[Records from a collection]
++++

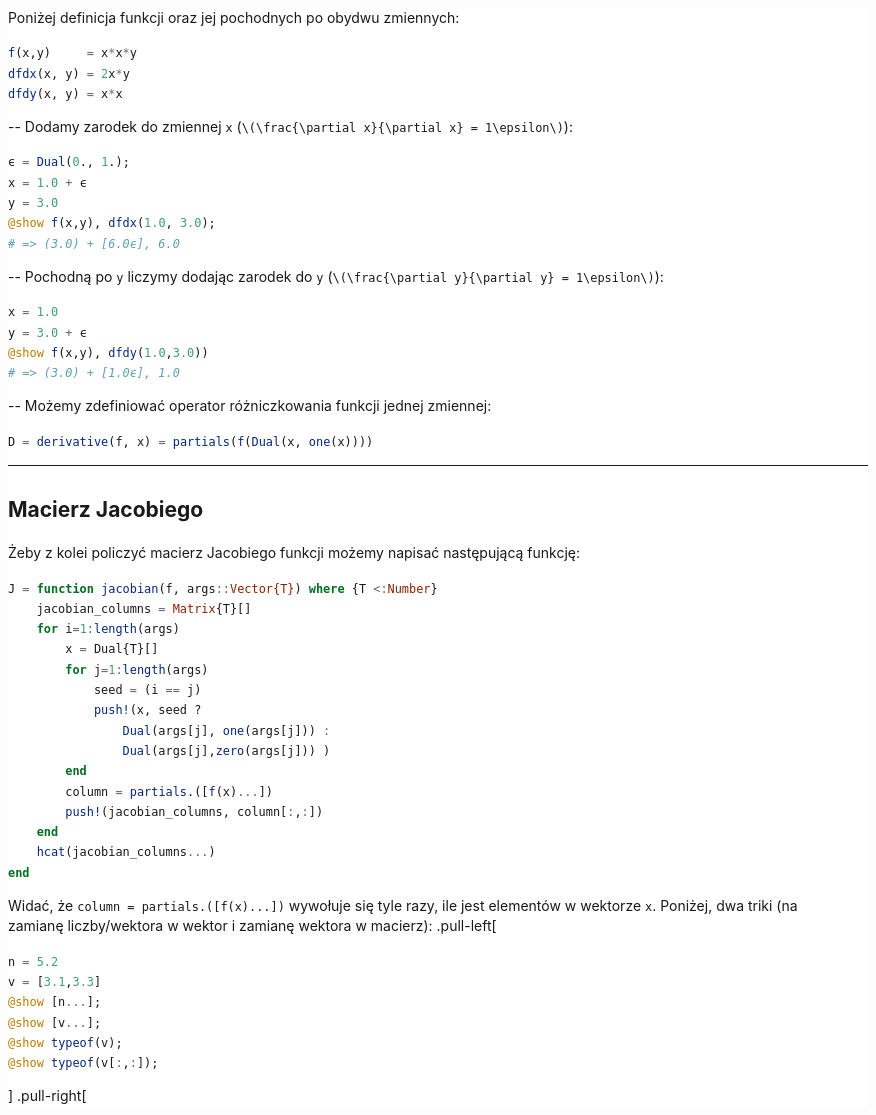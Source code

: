 Poniżej definicja funkcji oraz jej pochodnych po obydwu zmiennych:
```julia
f(x,y)     = x*x*y
dfdx(x, y) = 2x*y
dfdy(x, y) = x*x
```
--
Dodamy zarodek do zmiennej `x` (`\(\frac{\partial x}{\partial x} = 1\epsilon\)`):
```julia
ϵ = Dual(0., 1.);
x = 1.0 + ϵ
y = 3.0
@show f(x,y), dfdx(1.0, 3.0);
# => (3.0) + [6.0ϵ], 6.0
```
--
Pochodną po `y` liczymy dodając zarodek do `y` (`\(\frac{\partial y}{\partial y} = 1\epsilon\)`):
```julia
x = 1.0
y = 3.0 + ϵ
@show f(x,y), dfdy(1.0,3.0))
# => (3.0) + [1.0ϵ], 1.0
```
--
Możemy zdefiniować operator różniczkowania funkcji jednej zmiennej:
```julia
D = derivative(f, x) = partials(f(Dual(x, one(x))))
```

---
## Macierz Jacobiego

Żeby z kolei policzyć macierz Jacobiego funkcji możemy napisać następującą funkcję:
```julia
J = function jacobian(f, args::Vector{T}) where {T <:Number}
    jacobian_columns = Matrix{T}[]
    for i=1:length(args)
        x = Dual{T}[]
        for j=1:length(args)
            seed = (i == j)
            push!(x, seed ?
                Dual(args[j], one(args[j])) :
                Dual(args[j],zero(args[j])) )
        end
        column = partials.([f(x)...])
        push!(jacobian_columns, column[:,:])
    end
    hcat(jacobian_columns...)
end
```

Widać, że `column = partials.([f(x)...])` wywołuje się tyle razy, ile jest elementów w wektorze `x`.
Poniżej, dwa triki (na zamianę liczby/wektora w wektor i zamianę wektora w macierz):
.pull-left[
```julia
n = 5.2
v = [3.1,3.3]
@show [n...];
@show [v...];
@show typeof(v);
@show typeof(v[:,:]);
```
]
.pull-right[
```julia
```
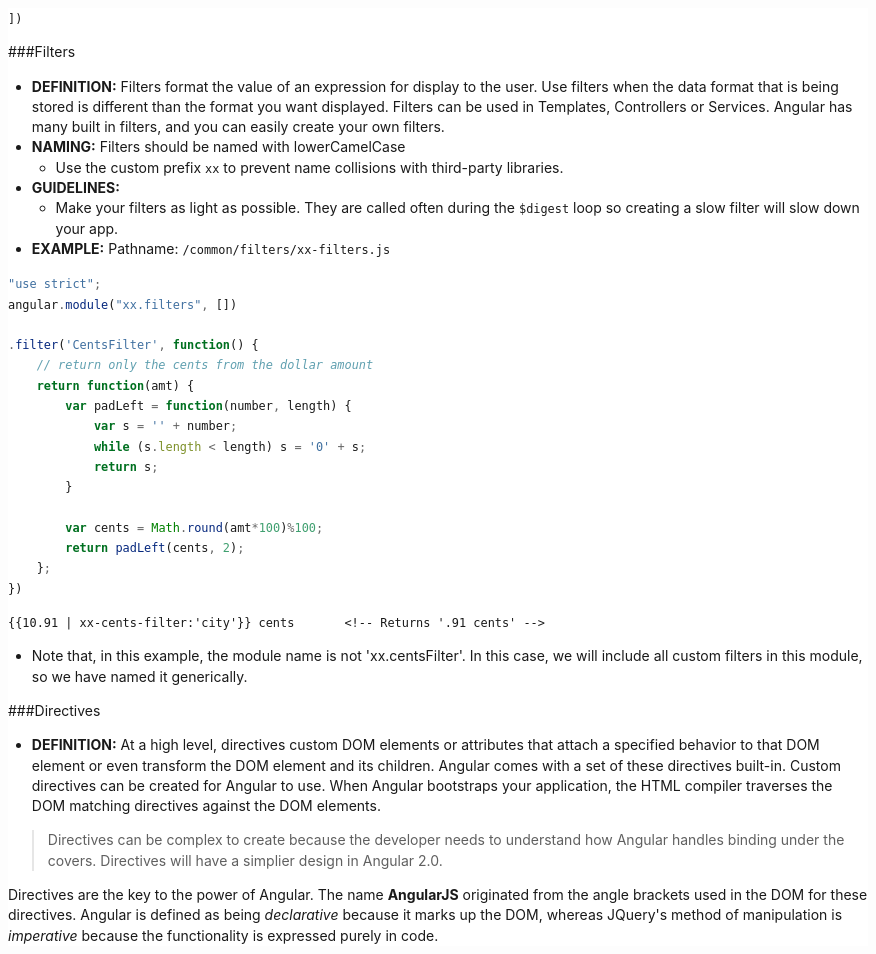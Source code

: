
 ```JavaScript
])
```

###Filters

* **DEFINITION:** Filters format the value of an expression for display to the user. Use filters when the data format that is being stored is different than the format you want displayed.  Filters can be used in Templates, Controllers or Services.  Angular has many built in filters, and you can easily create your own filters.
* **NAMING:** Filters should be named with lowerCamelCase
    * Use the custom prefix `xx` to prevent name collisions with third-party libraries.
* **GUIDELINES:** 
    * Make your filters as light as possible. They are called often during the `$digest` loop so creating a slow filter will slow down your app.
* **EXAMPLE:**
Pathname: `/common/filters/xx-filters.js`
```JavaScript
"use strict";
angular.module("xx.filters", [])

.filter('CentsFilter', function() {
	// return only the cents from the dollar amount
	return function(amt) {
		var padLeft = function(number, length) {
			var s = '' + number;
			while (s.length < length) s = '0' + s;
			return s;
		}
		
		var cents = Math.round(amt*100)%100;
		return padLeft(cents, 2);
	};
})
```
```
{{10.91 | xx-cents-filter:'city'}} cents       <!-- Returns '.91 cents' -->
```
* Note that, in this example, the module name is not 'xx.centsFilter'.  In this case, we will include all custom filters in this module, so we have named it generically.


###Directives

* **DEFINITION:** At a high level, directives custom DOM elements or attributes that attach a specified behavior to that DOM element or even transform the DOM element and its children.  Angular comes with a set of these directives built-in. Custom directives can be created for Angular to use. When Angular bootstraps your application, the HTML compiler traverses the DOM matching directives against the DOM elements.   
> Directives can be complex to create because the developer needs to understand how Angular handles binding under the covers.  Directives will have a simplier design in Angular 2.0.
> 
Directives are the key to the power of Angular.  The name **AngularJS** originated from the angle brackets used in the DOM for these directives.  Angular is defined as being *declarative* because it marks up the DOM, whereas JQuery's method of manipulation is *imperative* because the functionality is expressed purely in code.
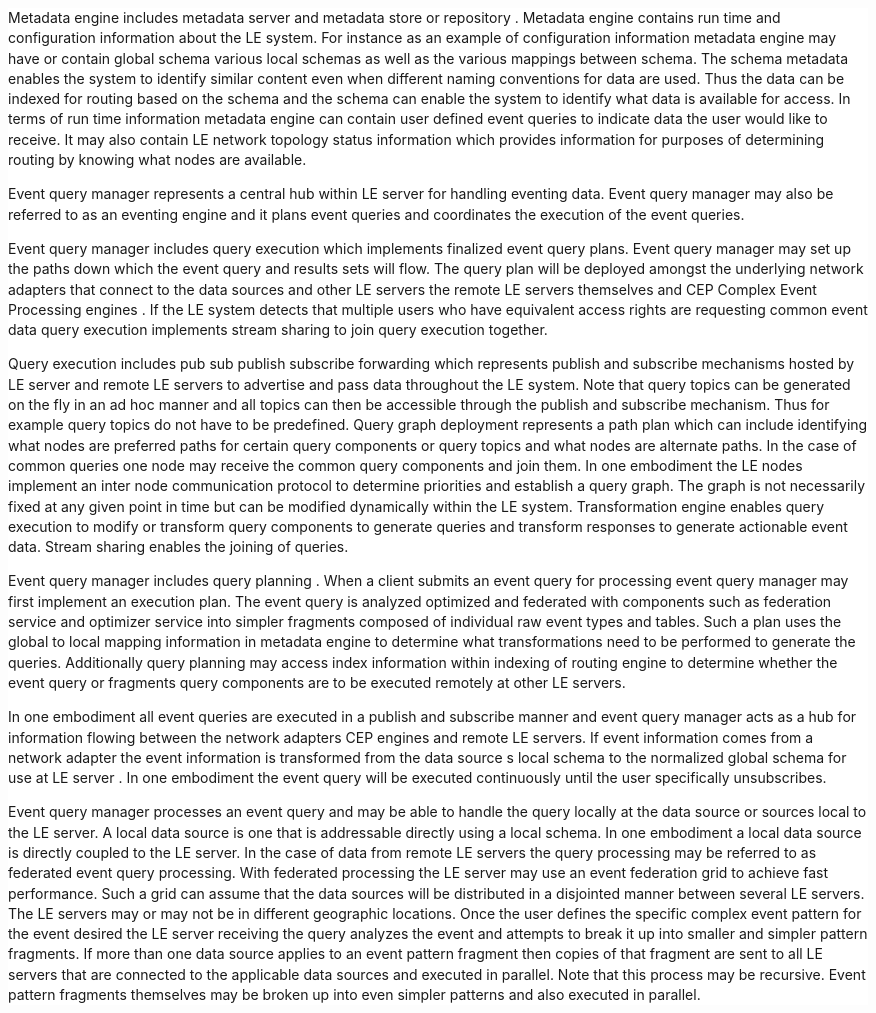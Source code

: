 Metadata engine includes metadata server and metadata store or repository . Metadata engine contains run time and configuration information about the LE system. For instance as an example of configuration information metadata engine may have or contain global schema various local schemas as well as the various mappings between schema. The schema metadata enables the system to identify similar content even when different naming conventions for data are used. Thus the data can be indexed for routing based on the schema and the schema can enable the system to identify what data is available for access. In terms of run time information metadata engine can contain user defined event queries to indicate data the user would like to receive. It may also contain LE network topology status information which provides information for purposes of determining routing by knowing what nodes are available.

Event query manager represents a central hub within LE server for handling eventing data. Event query manager may also be referred to as an eventing engine and it plans event queries and coordinates the execution of the event queries.

Event query manager includes query execution which implements finalized event query plans. Event query manager may set up the paths down which the event query and results sets will flow. The query plan will be deployed amongst the underlying network adapters that connect to the data sources and other LE servers the remote LE servers themselves and CEP Complex Event Processing engines . If the LE system detects that multiple users who have equivalent access rights are requesting common event data query execution implements stream sharing to join query execution together.

Query execution includes pub sub publish subscribe forwarding which represents publish and subscribe mechanisms hosted by LE server and remote LE servers to advertise and pass data throughout the LE system. Note that query topics can be generated on the fly in an ad hoc manner and all topics can then be accessible through the publish and subscribe mechanism. Thus for example query topics do not have to be predefined. Query graph deployment represents a path plan which can include identifying what nodes are preferred paths for certain query components or query topics and what nodes are alternate paths. In the case of common queries one node may receive the common query components and join them. In one embodiment the LE nodes implement an inter node communication protocol to determine priorities and establish a query graph. The graph is not necessarily fixed at any given point in time but can be modified dynamically within the LE system. Transformation engine enables query execution to modify or transform query components to generate queries and transform responses to generate actionable event data. Stream sharing enables the joining of queries.

Event query manager includes query planning . When a client submits an event query for processing event query manager may first implement an execution plan. The event query is analyzed optimized and federated with components such as federation service and optimizer service into simpler fragments composed of individual raw event types and tables. Such a plan uses the global to local mapping information in metadata engine to determine what transformations need to be performed to generate the queries. Additionally query planning may access index information within indexing of routing engine to determine whether the event query or fragments query components are to be executed remotely at other LE servers.

In one embodiment all event queries are executed in a publish and subscribe manner and event query manager acts as a hub for information flowing between the network adapters CEP engines and remote LE servers. If event information comes from a network adapter the event information is transformed from the data source s local schema to the normalized global schema for use at LE server . In one embodiment the event query will be executed continuously until the user specifically unsubscribes.

Event query manager processes an event query and may be able to handle the query locally at the data source or sources local to the LE server. A local data source is one that is addressable directly using a local schema. In one embodiment a local data source is directly coupled to the LE server. In the case of data from remote LE servers the query processing may be referred to as federated event query processing. With federated processing the LE server may use an event federation grid to achieve fast performance. Such a grid can assume that the data sources will be distributed in a disjointed manner between several LE servers. The LE servers may or may not be in different geographic locations. Once the user defines the specific complex event pattern for the event desired the LE server receiving the query analyzes the event and attempts to break it up into smaller and simpler pattern fragments. If more than one data source applies to an event pattern fragment then copies of that fragment are sent to all LE servers that are connected to the applicable data sources and executed in parallel. Note that this process may be recursive. Event pattern fragments themselves may be broken up into even simpler patterns and also executed in parallel.
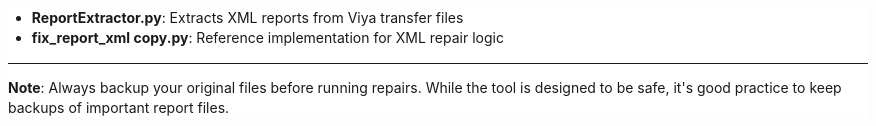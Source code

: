- **ReportExtractor.py**: Extracts XML reports from Viya transfer files
- **fix_report_xml copy.py**: Reference implementation for XML repair logic

---

**Note**: Always backup your original files before running repairs. While the tool is designed to be safe, it's good practice to keep backups of important report files.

++++

*Description of the task:* Transcribe the data verbatim. No picture belongs in the result.

*Solution to this problem:*
Source code

: Poniżej definicja funkcji oraz jej pochodnych po obydwu zmiennych:
```julia
f(x,y)     = x*x*y
dfdx(x, y) = 2x*y
dfdy(x, y) = x*x
```
--
Dodamy zarodek do zmiennej `x` (`\(\frac{\partial x}{\partial x} = 1\epsilon\)`):
```julia
ϵ = Dual(0., 1.);
x = 1.0 + ϵ
y = 3.0
@show f(x,y), dfdx(1.0, 3.0);
# => (3.0) + [6.0ϵ], 6.0
```
--
Pochodną po `y` liczymy dodając zarodek do `y` (`\(\frac{\partial y}{\partial y} = 1\epsilon\)`):
```julia
x = 1.0
y = 3.0 + ϵ
@show f(x,y), dfdy(1.0,3.0))
# => (3.0) + [1.0ϵ], 1.0
```
--
Możemy zdefiniować operator różniczkowania funkcji jednej zmiennej:
```julia
D = derivative(f, x) = partials(f(Dual(x, one(x))))
```

---
## Macierz Jacobiego

Żeby z kolei policzyć macierz Jacobiego funkcji możemy napisać następującą funkcję:
```julia
J = function jacobian(f, args::Vector{T}) where {T <:Number}
    jacobian_columns = Matrix{T}[]
    for i=1:length(args)
        x = Dual{T}[]
        for j=1:length(args)
            seed = (i == j)
            push!(x, seed ?
                Dual(args[j], one(args[j])) :
                Dual(args[j],zero(args[j])) )
        end
        column = partials.([f(x)...])
        push!(jacobian_columns, column[:,:])
    end
    hcat(jacobian_columns...)
end
```

Widać, że `column = partials.([f(x)...])` wywołuje się tyle razy, ile jest elementów w wektorze `x`.
Poniżej, dwa triki (na zamianę liczby/wektora w wektor i zamianę wektora w macierz):
.pull-left[
```julia
n = 5.2
v = [3.1,3.3]
@show [n...];
@show [v...];
@show typeof(v);
@show typeof(v[:,:]);
```
]
.pull-right[
```julia
```
Source code

:
 ```JavaScript
])
```

###Filters

* **DEFINITION:** Filters format the value of an expression for display to the user. Use filters when the data format that is being stored is different than the format you want displayed.  Filters can be used in Templates, Controllers or Services.  Angular has many built in filters, and you can easily create your own filters.
* **NAMING:** Filters should be named with lowerCamelCase
    * Use the custom prefix `xx` to prevent name collisions with third-party libraries.
* **GUIDELINES:** 
    * Make your filters as light as possible. They are called often during the `$digest` loop so creating a slow filter will slow down your app.
* **EXAMPLE:**
Pathname: `/common/filters/xx-filters.js`
```JavaScript
"use strict";
angular.module("xx.filters", [])

.filter('CentsFilter', function() {
	// return only the cents from the dollar amount
	return function(amt) {
		var padLeft = function(number, length) {
			var s = '' + number;
			while (s.length < length) s = '0' + s;
			return s;
		}
		
		var cents = Math.round(amt*100)%100;
		return padLeft(cents, 2);
	};
})
```
```
{{10.91 | xx-cents-filter:'city'}} cents       <!-- Returns '.91 cents' -->
```
* Note that, in this example, the module name is not 'xx.centsFilter'.  In this case, we will include all custom filters in this module, so we have named it generically.


###Directives

* **DEFINITION:** At a high level, directives custom DOM elements or attributes that attach a specified behavior to that DOM element or even transform the DOM element and its children.  Angular comes with a set of these directives built-in. Custom directives can be created for Angular to use. When Angular bootstraps your application, the HTML compiler traverses the DOM matching directives against the DOM elements.   
> Directives can be complex to create because the developer needs to understand how Angular handles binding under the covers.  Directives will have a simplier design in Angular 2.0.
> 
Directives are the key to the power of Angular.  The name **AngularJS** originated from the angle brackets used in the DOM for these directives.  Angular is defined as being *declarative* because it marks up the DOM, whereas JQuery's method of manipulation is *imperative* because the functionality is expressed purely in code.
Source code

: Metadata engine includes metadata server and metadata store or repository . Metadata engine contains run time and configuration information about the LE system. For instance as an example of configuration information metadata engine may have or contain global schema various local schemas as well as the various mappings between schema. The schema metadata enables the system to identify similar content even when different naming conventions for data are used. Thus the data can be indexed for routing based on the schema and the schema can enable the system to identify what data is available for access. In terms of run time information metadata engine can contain user defined event queries to indicate data the user would like to receive. It may also contain LE network topology status information which provides information for purposes of determining routing by knowing what nodes are available.

Event query manager represents a central hub within LE server for handling eventing data. Event query manager may also be referred to as an eventing engine and it plans event queries and coordinates the execution of the event queries.

Event query manager includes query execution which implements finalized event query plans. Event query manager may set up the paths down which the event query and results sets will flow. The query plan will be deployed amongst the underlying network adapters that connect to the data sources and other LE servers the remote LE servers themselves and CEP Complex Event Processing engines . If the LE system detects that multiple users who have equivalent access rights are requesting common event data query execution implements stream sharing to join query execution together.

Query execution includes pub sub publish subscribe forwarding which represents publish and subscribe mechanisms hosted by LE server and remote LE servers to advertise and pass data throughout the LE system. Note that query topics can be generated on the fly in an ad hoc manner and all topics can then be accessible through the publish and subscribe mechanism. Thus for example query topics do not have to be predefined. Query graph deployment represents a path plan which can include identifying what nodes are preferred paths for certain query components or query topics and what nodes are alternate paths. In the case of common queries one node may receive the common query components and join them. In one embodiment the LE nodes implement an inter node communication protocol to determine priorities and establish a query graph. The graph is not necessarily fixed at any given point in time but can be modified dynamically within the LE system. Transformation engine enables query execution to modify or transform query components to generate queries and transform responses to generate actionable event data. Stream sharing enables the joining of queries.

Event query manager includes query planning . When a client submits an event query for processing event query manager may first implement an execution plan. The event query is analyzed optimized and federated with components such as federation service and optimizer service into simpler fragments composed of individual raw event types and tables. Such a plan uses the global to local mapping information in metadata engine to determine what transformations need to be performed to generate the queries. Additionally query planning may access index information within indexing of routing engine to determine whether the event query or fragments query components are to be executed remotely at other LE servers.

In one embodiment all event queries are executed in a publish and subscribe manner and event query manager acts as a hub for information flowing between the network adapters CEP engines and remote LE servers. If event information comes from a network adapter the event information is transformed from the data source s local schema to the normalized global schema for use at LE server . In one embodiment the event query will be executed continuously until the user specifically unsubscribes.

Event query manager processes an event query and may be able to handle the query locally at the data source or sources local to the LE server. A local data source is one that is addressable directly using a local schema. In one embodiment a local data source is directly coupled to the LE server. In the case of data from remote LE servers the query processing may be referred to as federated event query processing. With federated processing the LE server may use an event federation grid to achieve fast performance. Such a grid can assume that the data sources will be distributed in a disjointed manner between several LE servers. The LE servers may or may not be in different geographic locations. Once the user defines the specific complex event pattern for the event desired the LE server receiving the query analyzes the event and attempts to break it up into smaller and simpler pattern fragments. If more than one data source applies to an event pattern fragment then copies of that fragment are sent to all LE servers that are connected to the applicable data sources and executed in parallel. Note that this process may be recursive. Event pattern fragments themselves may be broken up into even simpler patterns and also executed in parallel.
Source code

:- **ReportExtractor.py**: Extracts XML reports from Viya transfer files
- **fix_report_xml copy.py**: Reference implementation for XML repair logic

---

**Note**: Always backup your original files before running repairs. While the tool is designed to be safe, it's good practice to keep backups of important report files.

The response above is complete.